An IBM Domino Designer plugin that uses graphviz to visually show the dependencies within Script Libraries
The two ugly sisters of software quality are documentation and testing. Both are sure-fire indicators of how easy a piece of software is going to be to maintain. They are not sexy, though, and most customers or end users don’t care about them.
Nor pay for them.
Bad documentation and missing testing routines makes their hit on quality insidiously, as codebases become incrementally more complex, more difficult to decipher, and changes to the software become, apparently unexplainably, more and more costly, and risky, until it reaches the ‘legacy’ status – change me at your own risk and peril, bwoa-ha-ha-ha!
Manually generated documentation is useless. It’s almost immediately out of date. The only real documentation is the code itself, and that’s why any kind of documentation should be automatic, taken from the actual application.
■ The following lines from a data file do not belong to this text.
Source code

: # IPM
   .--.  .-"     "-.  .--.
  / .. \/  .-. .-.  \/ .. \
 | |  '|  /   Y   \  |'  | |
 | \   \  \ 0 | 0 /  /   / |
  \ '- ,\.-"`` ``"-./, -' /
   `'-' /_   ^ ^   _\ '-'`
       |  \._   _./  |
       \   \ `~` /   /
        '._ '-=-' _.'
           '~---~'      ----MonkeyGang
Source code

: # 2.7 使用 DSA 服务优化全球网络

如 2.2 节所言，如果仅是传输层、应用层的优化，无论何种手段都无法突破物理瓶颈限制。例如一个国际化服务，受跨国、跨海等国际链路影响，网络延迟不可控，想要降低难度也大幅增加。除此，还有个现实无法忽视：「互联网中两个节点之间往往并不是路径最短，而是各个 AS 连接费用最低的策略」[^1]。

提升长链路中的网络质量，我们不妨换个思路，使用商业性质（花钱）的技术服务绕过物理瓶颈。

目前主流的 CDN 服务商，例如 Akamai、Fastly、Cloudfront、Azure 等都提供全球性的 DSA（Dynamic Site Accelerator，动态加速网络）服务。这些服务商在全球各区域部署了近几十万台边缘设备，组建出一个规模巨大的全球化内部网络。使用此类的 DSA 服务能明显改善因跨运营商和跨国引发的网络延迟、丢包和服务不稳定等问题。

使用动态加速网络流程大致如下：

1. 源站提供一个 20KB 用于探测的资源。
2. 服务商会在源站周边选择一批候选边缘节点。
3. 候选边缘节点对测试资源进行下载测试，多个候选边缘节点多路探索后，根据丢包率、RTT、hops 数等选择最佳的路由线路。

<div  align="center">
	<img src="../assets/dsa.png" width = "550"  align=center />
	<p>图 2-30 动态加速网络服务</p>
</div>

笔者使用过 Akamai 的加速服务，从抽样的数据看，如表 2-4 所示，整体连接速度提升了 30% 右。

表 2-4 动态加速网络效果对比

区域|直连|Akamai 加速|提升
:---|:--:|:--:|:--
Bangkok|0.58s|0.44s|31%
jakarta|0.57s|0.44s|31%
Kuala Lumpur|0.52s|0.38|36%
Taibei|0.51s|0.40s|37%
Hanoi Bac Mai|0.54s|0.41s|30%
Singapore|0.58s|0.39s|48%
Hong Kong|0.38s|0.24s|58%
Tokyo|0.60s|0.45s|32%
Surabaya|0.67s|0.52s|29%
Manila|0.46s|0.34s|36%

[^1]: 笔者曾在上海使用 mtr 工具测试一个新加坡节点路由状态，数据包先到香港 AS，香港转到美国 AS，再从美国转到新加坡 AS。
JavaDoc is superb, as was Mikkel Heisterberg’s lsdoc.org (which is sadly not online anymore – please join me in bribing Mikkel to reinstate it).
The Domino Designer Plug-in Dependency Documenter is a modest contribution to help you document IBM Notes applications. Once the plug-in is installed, a click of the button will make a diagram showing how the database’s script libraries depend on each other.
The practical application is to help fight the compilation problems that sometimes happens when Notes gets confused about time-stamps (Generic LSE Failure (no information), anybody?), and a sure way to work this around is to re-save the script libraries in reverse order of dependency. The diagram helps you to find out where to start.
Please note that the heavy lifting of the diagram generation is done by Graphviz, which you’ll need to install separately on your development machine. Graphviz is a free, open source library which does a remarkably good job of making clear diagrams based on a simple inputted text file.
The plugin itself is still somewhat rough around the edges, and I’d welcome any kind of feedback or any feature requests you might find useful.
All of this would not have been possible without the previous work of Karsten Lehmann (mindoo), René Winkelmeyer (midpoints), Ulrich Krause (BCC Consulting) and Ralf Petters (Artweger GmbH), all of whom contributed fantastic presentations and blog entries on creating Notes Plug-ins. A special thanks to Ralf, who held my hand whilst I was trying to set up the development environment for plug-in development.